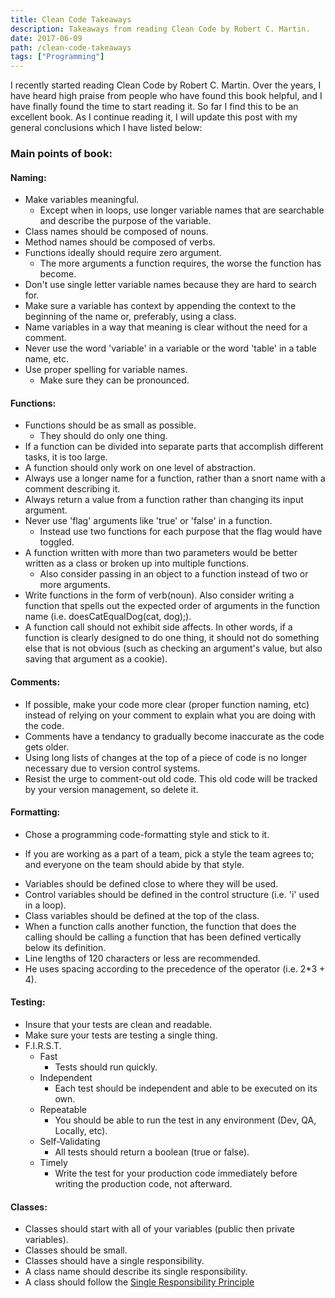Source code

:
 ```yaml
---
title: Clean Code Takeaways
description: Takeaways from reading Clean Code by Robert C. Martin.
date: 2017-06-09
path: /clean-code-takeaways
tags: ["Programming"]
---
```


I recently started reading Clean Code by Robert C. Martin. Over the years, I have heard high praise from people who have found this book helpful, and I have finally found the time to start reading it. So far I find this to be an excellent book. As I continue reading it, I will update this post with my general conclusions which I have listed below:

### Main points of book:

#### Naming:
* Make variables meaningful.
  * Except when in loops, use longer variable names that are searchable and describe the purpose of the variable.
* Class names should be composed of nouns.
* Method names should be composed of verbs.
* Functions ideally should require zero argument.
  * The more arguments a function requires, the worse the function has become.
* Don't use single letter variable names because they are hard to search for.
* Make sure a variable has context by appending the context to the beginning of the name or, preferably, using a class.
* Name variables in a way that meaning is clear without the need for a comment.
* Never use the word 'variable' in a variable or the word 'table' in a table name, etc.
* Use proper spelling for variable names.
  * Make sure they can be pronounced.

#### Functions:
* Functions should be as small as possible.
  * They should do only one thing.
* If a function can be divided into separate parts that accomplish different tasks, it is too large.
* A function should only work on one level of abstraction.
* Always use a longer name for a function, rather than a snort name with a comment describing it.
* Always return a value from a function rather than changing its input argument.
* Never use 'flag' arguments like 'true' or 'false' in a function.
  * Instead use two functions for each purpose that the flag would have toggled.
* A function written with more than two parameters would be better written as a class or broken up into multiple functions.
  * Also consider passing in an object to a function instead of two or more arguments.
* Write functions in the form of verb(noun).
  Also consider writing a function that spells out the expected order of arguments in the function name (i.e. doesCatEqualDog(cat, dog);).
* A function call should not exhibit side affects. In other words, if a function is clearly designed to do one thing, it should not do something else that is not obvious (such as checking an argument's value, but also saving that argument as a cookie).

#### Comments:
* If possible, make your code more clear (proper function naming, etc) instead of relying on your comment to explain what you are doing with the code.
* Comments have a tendancy to gradually become inaccurate as the code gets older.
* Using long lists of changes at the top of a piece of code is no longer necessary due to version control systems.
* Resist the urge to comment-out old code. This old code will be tracked by your version management, so delete it.

#### Formatting:
* Chose a programming code-formatting style and stick to it.
 - If you are working as a part of a team, pick a style the team agrees to; and everyone on the team should abide by that style.
 * Variables should be defined close to where they will be used.
 * Control variables should be defined in the control structure (i.e. 'i' used in a loop).
 * Class variables should be defined at the top of the class.
* When a function calls another function, the function that does the calling should be calling a function that has been defined vertically below its definition.
* Line lengths of 120 characters or less are recommended.
* He uses spacing according to the precedence of the operator (i.e. 2*3 + 4).

#### Testing:
* Insure that your tests are clean and readable.
* Make sure your tests are testing a single thing.
* F.I.R.S.T.
  * Fast
    * Tests should run quickly.
  * Independent
    * Each test should be independent and able to be executed on its own.
  * Repeatable
    * You should be able to run the test in any environment (Dev, QA, Locally, etc).
  * Self-Validating
    * All tests should return a boolean (true or false).
  * Timely
    * Write the test for your production code immediately before writing the production code, not afterward.

#### Classes:
* Classes should start with all of your variables (public then private variables).
* Classes should be small.
* Classes should have a single responsibility.
* A class name should describe its single responsibility.
* A class should follow the [Single Responsibility Principle](https://en.wikipedia.org/wiki/Single_responsibility_principle)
====
◆ Work task:
Using the entries above, repeat only the lines from the one containing "into multiple functions." through the one containing "version control systems.", end lines included.

◆ Answer box:
* A function written with more than two parameters would be better written as a class or broken up into multiple functions.
  * Also consider passing in an object to a function instead of two or more arguments.
* Write functions in the form of verb(noun).
  Also consider writing a function that spells out the expected order of arguments in the function name (i.e. doesCatEqualDog(cat, dog);).
* A function call should not exhibit side affects. In other words, if a function is clearly designed to do one thing, it should not do something else that is not obvious (such as checking an argument's value, but also saving that argument as a cookie).

#### Comments:
* If possible, make your code more clear (proper function naming, etc) instead of relying on your comment to explain what you are doing with the code.
* Comments have a tendancy to gradually become inaccurate as the code gets older.
* Using long lists of changes at the top of a piece of code is no longer necessary due to version control systems.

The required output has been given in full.